* EXERCISE *
Retype, word for word, every line from the one holding "the uniform was" through the one holding "regular plan for" in the entries below, both included, and only those lines.

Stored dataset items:
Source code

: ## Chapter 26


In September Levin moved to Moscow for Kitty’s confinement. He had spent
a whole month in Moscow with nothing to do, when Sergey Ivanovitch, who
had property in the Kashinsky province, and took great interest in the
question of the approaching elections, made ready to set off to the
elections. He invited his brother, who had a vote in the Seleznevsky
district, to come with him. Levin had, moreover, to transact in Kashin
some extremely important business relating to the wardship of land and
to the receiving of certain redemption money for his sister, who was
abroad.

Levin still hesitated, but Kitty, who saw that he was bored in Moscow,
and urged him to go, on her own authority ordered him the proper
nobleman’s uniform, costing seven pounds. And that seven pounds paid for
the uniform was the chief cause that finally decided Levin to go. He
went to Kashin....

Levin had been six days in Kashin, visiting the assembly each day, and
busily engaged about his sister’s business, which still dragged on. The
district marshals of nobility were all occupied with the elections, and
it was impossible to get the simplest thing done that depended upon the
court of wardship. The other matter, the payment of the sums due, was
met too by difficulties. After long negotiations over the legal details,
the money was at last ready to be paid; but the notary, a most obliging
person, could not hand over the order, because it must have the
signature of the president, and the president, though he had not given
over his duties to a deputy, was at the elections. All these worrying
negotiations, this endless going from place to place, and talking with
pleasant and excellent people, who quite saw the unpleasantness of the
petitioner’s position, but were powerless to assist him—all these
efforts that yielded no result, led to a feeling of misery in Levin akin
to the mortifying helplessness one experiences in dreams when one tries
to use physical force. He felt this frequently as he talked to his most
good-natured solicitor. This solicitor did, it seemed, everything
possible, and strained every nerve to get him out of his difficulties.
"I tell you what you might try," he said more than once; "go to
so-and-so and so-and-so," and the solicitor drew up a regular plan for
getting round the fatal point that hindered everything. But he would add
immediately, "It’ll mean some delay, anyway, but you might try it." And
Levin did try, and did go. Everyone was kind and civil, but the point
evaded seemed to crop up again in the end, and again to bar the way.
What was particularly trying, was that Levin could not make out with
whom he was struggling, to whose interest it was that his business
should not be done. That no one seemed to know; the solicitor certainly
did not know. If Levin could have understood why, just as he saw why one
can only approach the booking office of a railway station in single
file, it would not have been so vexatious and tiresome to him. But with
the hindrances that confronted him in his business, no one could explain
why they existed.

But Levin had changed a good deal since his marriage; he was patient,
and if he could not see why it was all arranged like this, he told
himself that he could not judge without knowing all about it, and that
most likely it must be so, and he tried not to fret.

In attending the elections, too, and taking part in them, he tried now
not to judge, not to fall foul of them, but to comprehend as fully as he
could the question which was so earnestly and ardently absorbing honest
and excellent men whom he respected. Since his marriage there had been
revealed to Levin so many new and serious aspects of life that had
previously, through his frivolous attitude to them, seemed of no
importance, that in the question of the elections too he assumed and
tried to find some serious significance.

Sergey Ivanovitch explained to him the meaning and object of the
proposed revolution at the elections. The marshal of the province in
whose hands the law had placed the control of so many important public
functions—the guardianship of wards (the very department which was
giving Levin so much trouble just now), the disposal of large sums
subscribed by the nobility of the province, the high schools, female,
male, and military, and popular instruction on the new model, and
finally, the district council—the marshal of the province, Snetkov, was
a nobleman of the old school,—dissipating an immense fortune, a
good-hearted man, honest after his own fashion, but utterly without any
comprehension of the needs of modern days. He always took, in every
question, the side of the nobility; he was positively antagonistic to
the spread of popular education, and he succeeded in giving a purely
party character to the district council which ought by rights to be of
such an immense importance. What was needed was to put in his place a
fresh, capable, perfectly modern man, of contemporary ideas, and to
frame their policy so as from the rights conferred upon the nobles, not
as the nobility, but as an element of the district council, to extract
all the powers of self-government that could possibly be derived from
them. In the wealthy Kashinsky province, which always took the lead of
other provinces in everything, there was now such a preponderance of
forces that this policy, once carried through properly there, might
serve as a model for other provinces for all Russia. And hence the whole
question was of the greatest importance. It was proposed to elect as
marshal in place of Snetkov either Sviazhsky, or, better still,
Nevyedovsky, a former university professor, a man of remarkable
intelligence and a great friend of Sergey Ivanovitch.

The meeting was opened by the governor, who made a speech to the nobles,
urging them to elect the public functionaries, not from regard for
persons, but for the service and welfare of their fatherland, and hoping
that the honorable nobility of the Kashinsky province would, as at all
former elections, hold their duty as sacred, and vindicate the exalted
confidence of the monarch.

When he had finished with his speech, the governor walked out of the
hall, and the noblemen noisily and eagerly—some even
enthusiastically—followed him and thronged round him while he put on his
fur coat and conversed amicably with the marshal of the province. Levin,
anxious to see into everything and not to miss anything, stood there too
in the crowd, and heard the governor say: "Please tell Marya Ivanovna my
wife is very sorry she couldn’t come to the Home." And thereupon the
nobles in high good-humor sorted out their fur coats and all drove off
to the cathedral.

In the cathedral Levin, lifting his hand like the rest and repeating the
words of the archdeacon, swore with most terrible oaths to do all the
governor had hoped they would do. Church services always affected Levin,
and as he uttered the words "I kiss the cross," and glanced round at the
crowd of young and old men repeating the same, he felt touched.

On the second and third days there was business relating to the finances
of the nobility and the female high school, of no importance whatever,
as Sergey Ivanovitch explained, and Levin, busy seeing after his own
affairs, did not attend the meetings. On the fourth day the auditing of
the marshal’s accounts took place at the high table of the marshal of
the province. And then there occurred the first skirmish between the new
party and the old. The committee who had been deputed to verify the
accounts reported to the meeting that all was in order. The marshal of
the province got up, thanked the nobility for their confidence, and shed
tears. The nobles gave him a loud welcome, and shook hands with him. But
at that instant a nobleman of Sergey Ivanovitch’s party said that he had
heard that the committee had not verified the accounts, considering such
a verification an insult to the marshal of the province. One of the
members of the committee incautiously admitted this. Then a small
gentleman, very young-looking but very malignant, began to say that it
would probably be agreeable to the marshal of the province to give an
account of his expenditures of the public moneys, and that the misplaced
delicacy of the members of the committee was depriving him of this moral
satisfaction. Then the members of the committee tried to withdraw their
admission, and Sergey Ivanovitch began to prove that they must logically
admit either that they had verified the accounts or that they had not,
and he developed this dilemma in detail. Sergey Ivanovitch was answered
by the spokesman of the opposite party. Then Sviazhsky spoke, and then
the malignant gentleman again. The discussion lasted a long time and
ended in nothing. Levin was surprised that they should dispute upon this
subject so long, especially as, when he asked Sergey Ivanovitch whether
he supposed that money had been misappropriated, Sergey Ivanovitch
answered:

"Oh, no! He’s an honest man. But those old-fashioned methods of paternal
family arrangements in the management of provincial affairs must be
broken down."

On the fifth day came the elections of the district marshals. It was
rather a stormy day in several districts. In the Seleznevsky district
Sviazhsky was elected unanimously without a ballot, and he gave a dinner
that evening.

* RESULT OF THE TASK *
the uniform was the chief cause that finally decided Levin to go. He
went to Kashin....

Levin had been six days in Kashin, visiting the assembly each day, and
busily engaged about his sister’s business, which still dragged on. The
district marshals of nobility were all occupied with the elections, and
it was impossible to get the simplest thing done that depended upon the
court of wardship. The other matter, the payment of the sums due, was
met too by difficulties. After long negotiations over the legal details,
the money was at last ready to be paid; but the notary, a most obliging
person, could not hand over the order, because it must have the
signature of the president, and the president, though he had not given
over his duties to a deputy, was at the elections. All these worrying
negotiations, this endless going from place to place, and talking with
pleasant and excellent people, who quite saw the unpleasantness of the
petitioner’s position, but were powerless to assist him—all these
efforts that yielded no result, led to a feeling of misery in Levin akin
to the mortifying helplessness one experiences in dreams when one tries
to use physical force. He felt this frequently as he talked to his most
good-natured solicitor. This solicitor did, it seemed, everything
possible, and strained every nerve to get him out of his difficulties.
"I tell you what you might try," he said more than once; "go to
so-and-so and so-and-so," and the solicitor drew up a regular plan for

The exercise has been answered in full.